Exercise prompt — Tell me how many lines of the entries below include the string "ensemble", and give only the number.

[Collected data]
•••

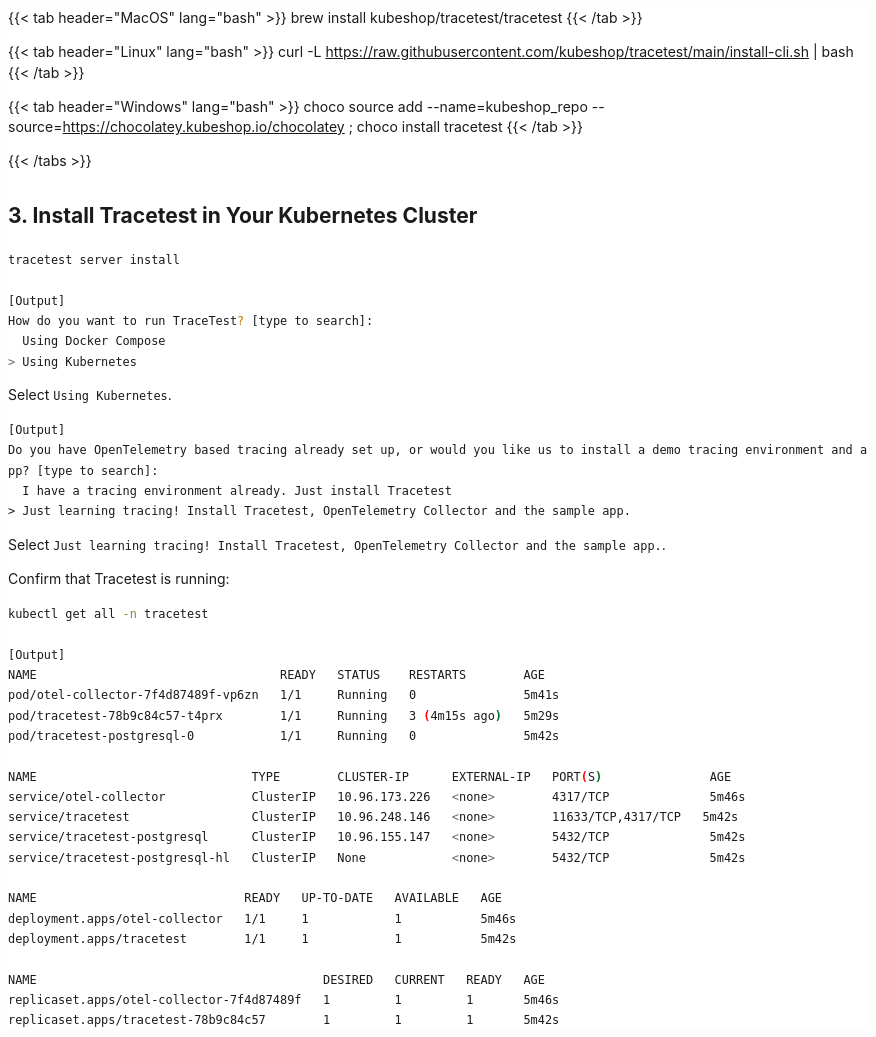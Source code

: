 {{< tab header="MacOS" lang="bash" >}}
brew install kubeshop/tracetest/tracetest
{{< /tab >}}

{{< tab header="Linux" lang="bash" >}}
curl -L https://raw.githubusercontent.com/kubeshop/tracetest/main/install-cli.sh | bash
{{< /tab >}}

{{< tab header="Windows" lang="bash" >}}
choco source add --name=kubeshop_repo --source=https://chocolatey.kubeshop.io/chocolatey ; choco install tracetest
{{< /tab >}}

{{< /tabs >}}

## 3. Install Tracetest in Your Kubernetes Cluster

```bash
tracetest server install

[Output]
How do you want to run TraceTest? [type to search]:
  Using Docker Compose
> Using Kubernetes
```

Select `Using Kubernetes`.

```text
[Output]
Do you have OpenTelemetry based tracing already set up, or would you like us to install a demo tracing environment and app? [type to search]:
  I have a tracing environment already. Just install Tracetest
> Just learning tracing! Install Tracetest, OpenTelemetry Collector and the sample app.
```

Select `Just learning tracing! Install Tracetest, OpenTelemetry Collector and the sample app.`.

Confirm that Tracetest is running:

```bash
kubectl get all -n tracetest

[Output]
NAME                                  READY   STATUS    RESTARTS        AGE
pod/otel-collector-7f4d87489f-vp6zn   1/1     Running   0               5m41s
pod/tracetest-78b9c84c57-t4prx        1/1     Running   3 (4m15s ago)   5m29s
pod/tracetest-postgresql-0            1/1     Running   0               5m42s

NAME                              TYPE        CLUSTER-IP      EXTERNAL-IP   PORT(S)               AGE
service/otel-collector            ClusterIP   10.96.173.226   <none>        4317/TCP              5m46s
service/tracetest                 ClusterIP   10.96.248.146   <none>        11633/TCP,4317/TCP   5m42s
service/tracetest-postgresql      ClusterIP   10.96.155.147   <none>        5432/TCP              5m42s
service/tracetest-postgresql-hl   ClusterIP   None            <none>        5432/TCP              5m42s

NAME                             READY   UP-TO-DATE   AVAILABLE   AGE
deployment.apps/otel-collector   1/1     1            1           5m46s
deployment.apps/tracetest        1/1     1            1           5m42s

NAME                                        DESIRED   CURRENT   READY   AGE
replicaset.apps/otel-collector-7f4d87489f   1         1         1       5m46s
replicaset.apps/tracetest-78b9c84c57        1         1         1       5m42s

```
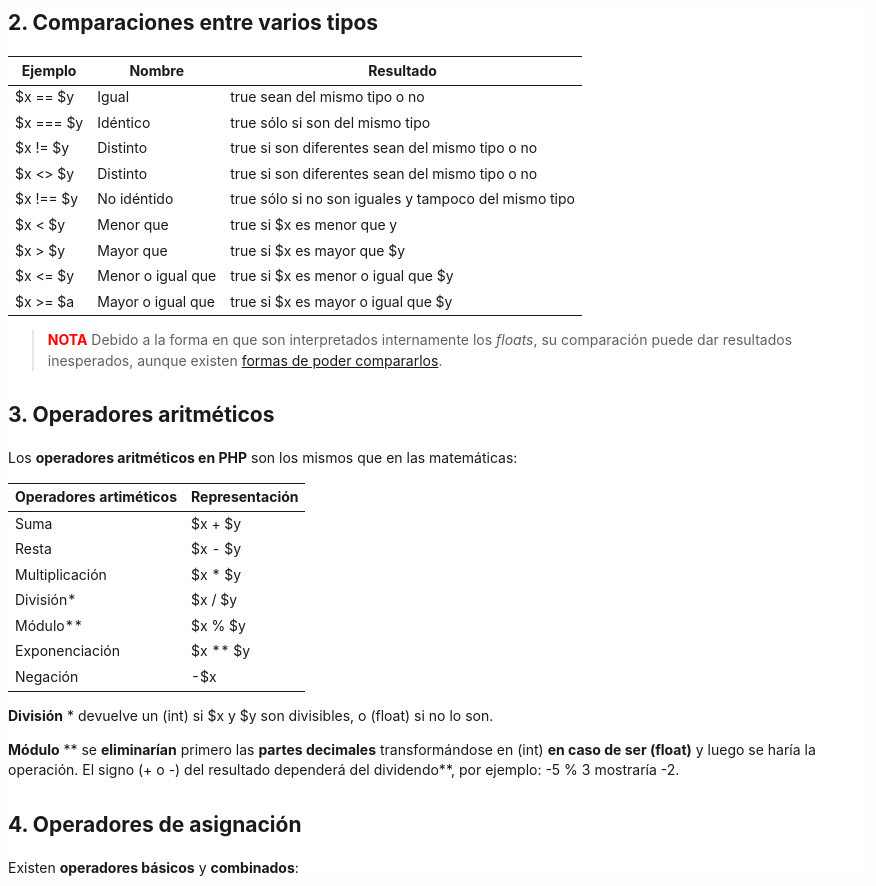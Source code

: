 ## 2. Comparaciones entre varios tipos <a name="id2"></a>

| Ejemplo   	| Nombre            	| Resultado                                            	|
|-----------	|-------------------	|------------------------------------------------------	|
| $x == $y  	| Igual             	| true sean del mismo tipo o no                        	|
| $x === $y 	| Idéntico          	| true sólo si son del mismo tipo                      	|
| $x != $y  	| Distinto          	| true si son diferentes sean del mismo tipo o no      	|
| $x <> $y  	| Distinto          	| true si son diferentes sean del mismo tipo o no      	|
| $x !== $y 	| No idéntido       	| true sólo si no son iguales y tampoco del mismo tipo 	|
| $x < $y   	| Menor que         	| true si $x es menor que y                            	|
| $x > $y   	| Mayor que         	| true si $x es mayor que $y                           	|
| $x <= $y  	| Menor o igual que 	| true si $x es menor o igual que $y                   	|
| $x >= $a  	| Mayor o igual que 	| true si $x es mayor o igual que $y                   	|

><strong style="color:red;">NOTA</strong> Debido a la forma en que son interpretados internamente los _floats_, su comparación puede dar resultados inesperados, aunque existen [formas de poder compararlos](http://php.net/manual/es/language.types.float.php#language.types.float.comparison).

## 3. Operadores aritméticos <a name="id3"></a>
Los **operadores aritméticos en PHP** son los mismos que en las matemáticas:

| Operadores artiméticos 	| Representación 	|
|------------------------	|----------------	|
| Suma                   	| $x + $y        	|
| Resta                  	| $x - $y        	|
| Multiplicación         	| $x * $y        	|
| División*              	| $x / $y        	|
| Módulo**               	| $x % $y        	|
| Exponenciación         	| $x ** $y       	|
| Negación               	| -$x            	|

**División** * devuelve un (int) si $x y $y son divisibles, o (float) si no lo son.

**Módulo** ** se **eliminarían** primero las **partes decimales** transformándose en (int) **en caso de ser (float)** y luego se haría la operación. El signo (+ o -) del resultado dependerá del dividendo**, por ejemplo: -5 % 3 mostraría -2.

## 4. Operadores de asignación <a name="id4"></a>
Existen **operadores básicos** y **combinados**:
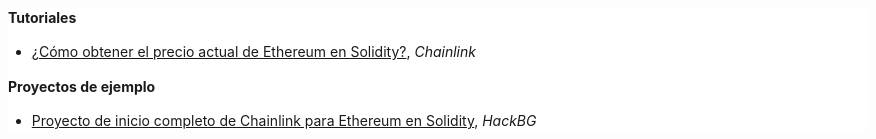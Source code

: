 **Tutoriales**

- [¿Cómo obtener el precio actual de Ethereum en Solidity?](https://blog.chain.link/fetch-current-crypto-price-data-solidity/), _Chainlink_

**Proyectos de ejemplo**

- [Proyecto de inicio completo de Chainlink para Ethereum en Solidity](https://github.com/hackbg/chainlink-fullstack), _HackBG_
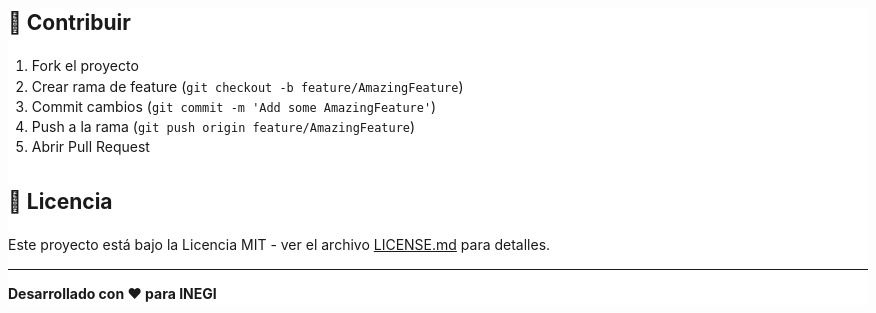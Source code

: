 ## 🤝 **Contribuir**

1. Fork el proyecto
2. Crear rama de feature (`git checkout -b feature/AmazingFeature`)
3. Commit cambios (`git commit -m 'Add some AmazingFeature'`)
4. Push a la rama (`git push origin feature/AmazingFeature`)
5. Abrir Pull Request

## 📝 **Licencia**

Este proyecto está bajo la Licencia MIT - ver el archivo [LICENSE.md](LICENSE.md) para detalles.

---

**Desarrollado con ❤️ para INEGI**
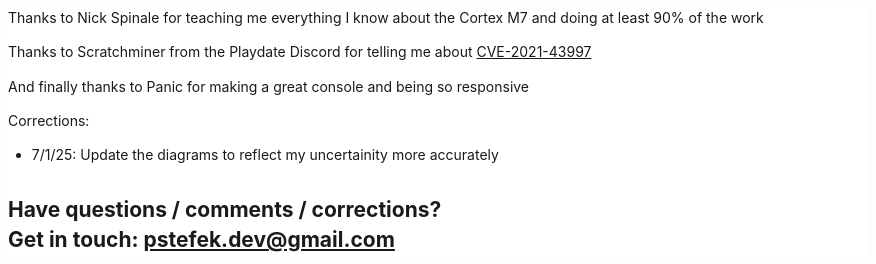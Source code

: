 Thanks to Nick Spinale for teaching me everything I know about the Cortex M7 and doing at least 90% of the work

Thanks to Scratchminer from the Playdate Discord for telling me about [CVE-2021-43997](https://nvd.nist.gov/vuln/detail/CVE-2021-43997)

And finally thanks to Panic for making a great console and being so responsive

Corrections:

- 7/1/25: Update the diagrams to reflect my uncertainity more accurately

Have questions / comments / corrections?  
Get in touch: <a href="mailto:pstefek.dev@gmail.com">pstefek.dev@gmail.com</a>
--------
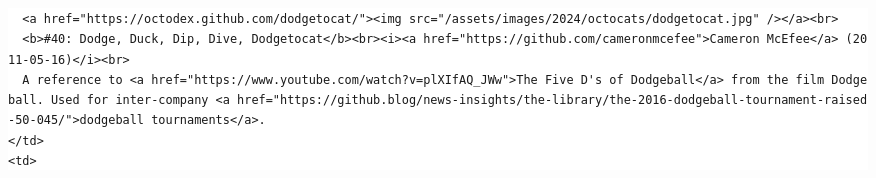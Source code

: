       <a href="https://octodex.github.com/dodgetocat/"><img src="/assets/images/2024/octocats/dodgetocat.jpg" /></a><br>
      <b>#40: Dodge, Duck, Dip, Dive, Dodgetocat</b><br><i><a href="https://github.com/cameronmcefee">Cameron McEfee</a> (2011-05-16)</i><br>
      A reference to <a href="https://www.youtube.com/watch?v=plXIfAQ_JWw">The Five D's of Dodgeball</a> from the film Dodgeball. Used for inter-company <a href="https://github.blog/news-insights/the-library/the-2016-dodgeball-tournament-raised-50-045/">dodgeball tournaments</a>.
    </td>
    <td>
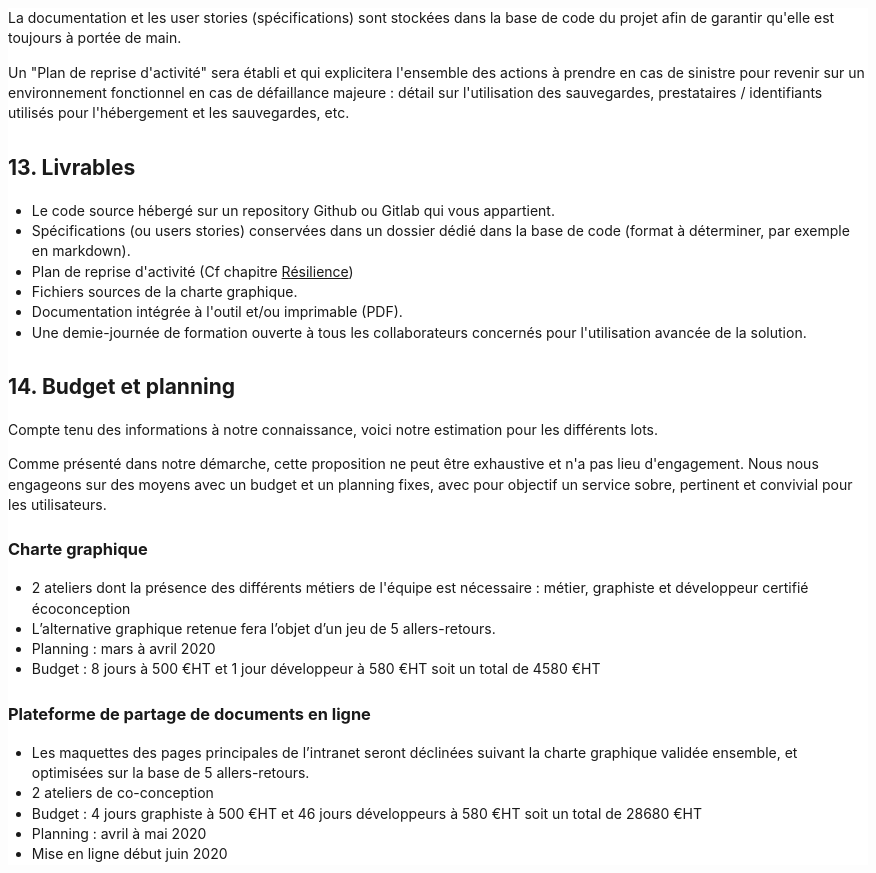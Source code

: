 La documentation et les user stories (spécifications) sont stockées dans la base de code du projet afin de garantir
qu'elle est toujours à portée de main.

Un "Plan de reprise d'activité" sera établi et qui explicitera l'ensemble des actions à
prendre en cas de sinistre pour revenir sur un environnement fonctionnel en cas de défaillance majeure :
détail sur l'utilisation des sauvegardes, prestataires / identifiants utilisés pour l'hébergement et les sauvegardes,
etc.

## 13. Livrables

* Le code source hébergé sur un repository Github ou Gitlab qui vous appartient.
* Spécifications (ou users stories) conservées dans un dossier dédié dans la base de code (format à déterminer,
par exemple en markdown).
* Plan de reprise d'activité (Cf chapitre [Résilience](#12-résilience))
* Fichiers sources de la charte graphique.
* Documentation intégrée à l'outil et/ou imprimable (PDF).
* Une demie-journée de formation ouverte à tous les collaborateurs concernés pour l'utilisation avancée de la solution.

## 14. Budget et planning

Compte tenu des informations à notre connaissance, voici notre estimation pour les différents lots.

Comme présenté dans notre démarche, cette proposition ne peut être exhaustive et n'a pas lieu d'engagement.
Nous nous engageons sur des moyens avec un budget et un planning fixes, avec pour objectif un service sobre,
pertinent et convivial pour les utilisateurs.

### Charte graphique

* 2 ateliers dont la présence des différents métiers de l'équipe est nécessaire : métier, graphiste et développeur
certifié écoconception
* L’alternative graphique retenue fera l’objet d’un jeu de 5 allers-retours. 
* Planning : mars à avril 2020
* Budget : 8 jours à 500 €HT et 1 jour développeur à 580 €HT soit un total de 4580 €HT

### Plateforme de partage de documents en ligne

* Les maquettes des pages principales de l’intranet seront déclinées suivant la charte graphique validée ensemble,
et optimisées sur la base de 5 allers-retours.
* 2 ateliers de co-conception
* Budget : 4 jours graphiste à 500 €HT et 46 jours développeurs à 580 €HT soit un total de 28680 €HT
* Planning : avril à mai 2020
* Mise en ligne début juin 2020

•••

Solution to the exercise — 2